[WHAT THE TASK ASKS] The records below must be copied in full, exactly as they read.

*** RECORDS PROVIDED ***

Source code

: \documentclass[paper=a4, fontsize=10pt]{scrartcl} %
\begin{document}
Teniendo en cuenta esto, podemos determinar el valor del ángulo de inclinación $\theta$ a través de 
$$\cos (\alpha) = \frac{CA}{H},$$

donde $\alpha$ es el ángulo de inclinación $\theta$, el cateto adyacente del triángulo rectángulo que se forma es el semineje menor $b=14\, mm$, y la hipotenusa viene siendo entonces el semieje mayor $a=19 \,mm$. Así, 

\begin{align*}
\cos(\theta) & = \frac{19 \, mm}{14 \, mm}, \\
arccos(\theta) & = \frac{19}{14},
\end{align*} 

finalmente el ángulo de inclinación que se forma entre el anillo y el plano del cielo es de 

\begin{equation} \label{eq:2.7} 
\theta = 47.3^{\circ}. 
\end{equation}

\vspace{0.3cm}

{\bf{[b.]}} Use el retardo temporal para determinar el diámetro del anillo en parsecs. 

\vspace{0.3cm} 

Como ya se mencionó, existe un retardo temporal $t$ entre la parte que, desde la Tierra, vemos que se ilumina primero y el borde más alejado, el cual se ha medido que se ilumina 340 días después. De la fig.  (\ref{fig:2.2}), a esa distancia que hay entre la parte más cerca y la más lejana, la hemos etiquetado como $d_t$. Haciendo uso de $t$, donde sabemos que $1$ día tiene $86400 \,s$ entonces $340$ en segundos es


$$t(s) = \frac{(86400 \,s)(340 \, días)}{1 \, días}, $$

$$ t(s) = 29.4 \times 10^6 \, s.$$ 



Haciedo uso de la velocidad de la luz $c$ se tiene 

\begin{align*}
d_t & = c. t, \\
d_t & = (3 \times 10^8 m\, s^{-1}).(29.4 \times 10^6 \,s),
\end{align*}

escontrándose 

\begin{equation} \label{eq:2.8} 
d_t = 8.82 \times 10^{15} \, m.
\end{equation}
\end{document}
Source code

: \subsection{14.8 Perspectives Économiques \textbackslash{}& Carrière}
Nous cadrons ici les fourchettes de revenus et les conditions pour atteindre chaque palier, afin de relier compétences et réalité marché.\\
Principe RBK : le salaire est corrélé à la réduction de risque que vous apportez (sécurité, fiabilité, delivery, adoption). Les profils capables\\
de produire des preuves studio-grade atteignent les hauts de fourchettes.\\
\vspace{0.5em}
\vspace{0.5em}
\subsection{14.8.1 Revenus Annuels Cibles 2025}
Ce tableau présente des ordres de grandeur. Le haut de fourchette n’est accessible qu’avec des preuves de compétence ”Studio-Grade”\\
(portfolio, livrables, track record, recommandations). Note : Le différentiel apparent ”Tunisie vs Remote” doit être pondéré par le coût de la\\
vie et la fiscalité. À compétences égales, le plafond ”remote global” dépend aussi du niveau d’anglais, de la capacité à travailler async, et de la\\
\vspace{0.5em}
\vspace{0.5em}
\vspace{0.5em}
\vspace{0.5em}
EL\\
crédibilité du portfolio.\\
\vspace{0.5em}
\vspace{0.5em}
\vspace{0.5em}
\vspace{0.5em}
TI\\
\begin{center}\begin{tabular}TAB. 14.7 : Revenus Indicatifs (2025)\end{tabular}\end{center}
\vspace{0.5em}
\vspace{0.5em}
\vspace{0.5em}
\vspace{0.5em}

*** End of RECORDS PROVIDED ***

[SOLVED EXERCISE]
Source code

: \documentclass[paper=a4, fontsize=10pt]{scrartcl} %
\begin{document}
Teniendo en cuenta esto, podemos determinar el valor del ángulo de inclinación $\theta$ a través de 
$$\cos (\alpha) = \frac{CA}{H},$$

donde $\alpha$ es el ángulo de inclinación $\theta$, el cateto adyacente del triángulo rectángulo que se forma es el semineje menor $b=14\, mm$, y la hipotenusa viene siendo entonces el semieje mayor $a=19 \,mm$. Así, 

\begin{align*}
\cos(\theta) & = \frac{19 \, mm}{14 \, mm}, \\
arccos(\theta) & = \frac{19}{14},
\end{align*} 

finalmente el ángulo de inclinación que se forma entre el anillo y el plano del cielo es de 

\begin{equation} \label{eq:2.7} 
\theta = 47.3^{\circ}. 
\end{equation}

\vspace{0.3cm}

{\bf{[b.]}} Use el retardo temporal para determinar el diámetro del anillo en parsecs. 

\vspace{0.3cm} 

Como ya se mencionó, existe un retardo temporal $t$ entre la parte que, desde la Tierra, vemos que se ilumina primero y el borde más alejado, el cual se ha medido que se ilumina 340 días después. De la fig.  (\ref{fig:2.2}), a esa distancia que hay entre la parte más cerca y la más lejana, la hemos etiquetado como $d_t$. Haciendo uso de $t$, donde sabemos que $1$ día tiene $86400 \,s$ entonces $340$ en segundos es


$$t(s) = \frac{(86400 \,s)(340 \, días)}{1 \, días}, $$

$$ t(s) = 29.4 \times 10^6 \, s.$$ 



Haciedo uso de la velocidad de la luz $c$ se tiene 

\begin{align*}
d_t & = c. t, \\
d_t & = (3 \times 10^8 m\, s^{-1}).(29.4 \times 10^6 \,s),
\end{align*}

escontrándose 

\begin{equation} \label{eq:2.8} 
d_t = 8.82 \times 10^{15} \, m.
\end{equation}
\end{document}
Source code

: \subsection{14.8 Perspectives Économiques \textbackslash{}& Carrière}
Nous cadrons ici les fourchettes de revenus et les conditions pour atteindre chaque palier, afin de relier compétences et réalité marché.\\
Principe RBK : le salaire est corrélé à la réduction de risque que vous apportez (sécurité, fiabilité, delivery, adoption). Les profils capables\\
de produire des preuves studio-grade atteignent les hauts de fourchettes.\\
\vspace{0.5em}
\vspace{0.5em}
\subsection{14.8.1 Revenus Annuels Cibles 2025}
Ce tableau présente des ordres de grandeur. Le haut de fourchette n’est accessible qu’avec des preuves de compétence ”Studio-Grade”\\
(portfolio, livrables, track record, recommandations). Note : Le différentiel apparent ”Tunisie vs Remote” doit être pondéré par le coût de la\\
vie et la fiscalité. À compétences égales, le plafond ”remote global” dépend aussi du niveau d’anglais, de la capacité à travailler async, et de la\\
\vspace{0.5em}
\vspace{0.5em}
\vspace{0.5em}
\vspace{0.5em}
EL\\
crédibilité du portfolio.\\
\vspace{0.5em}
\vspace{0.5em}
\vspace{0.5em}
\vspace{0.5em}
TI\\
\begin{center}\begin{tabular}TAB. 14.7 : Revenus Indicatifs (2025)\end{tabular}\end{center}
\vspace{0.5em}
\vspace{0.5em}
\vspace{0.5em}
\vspace{0.5em}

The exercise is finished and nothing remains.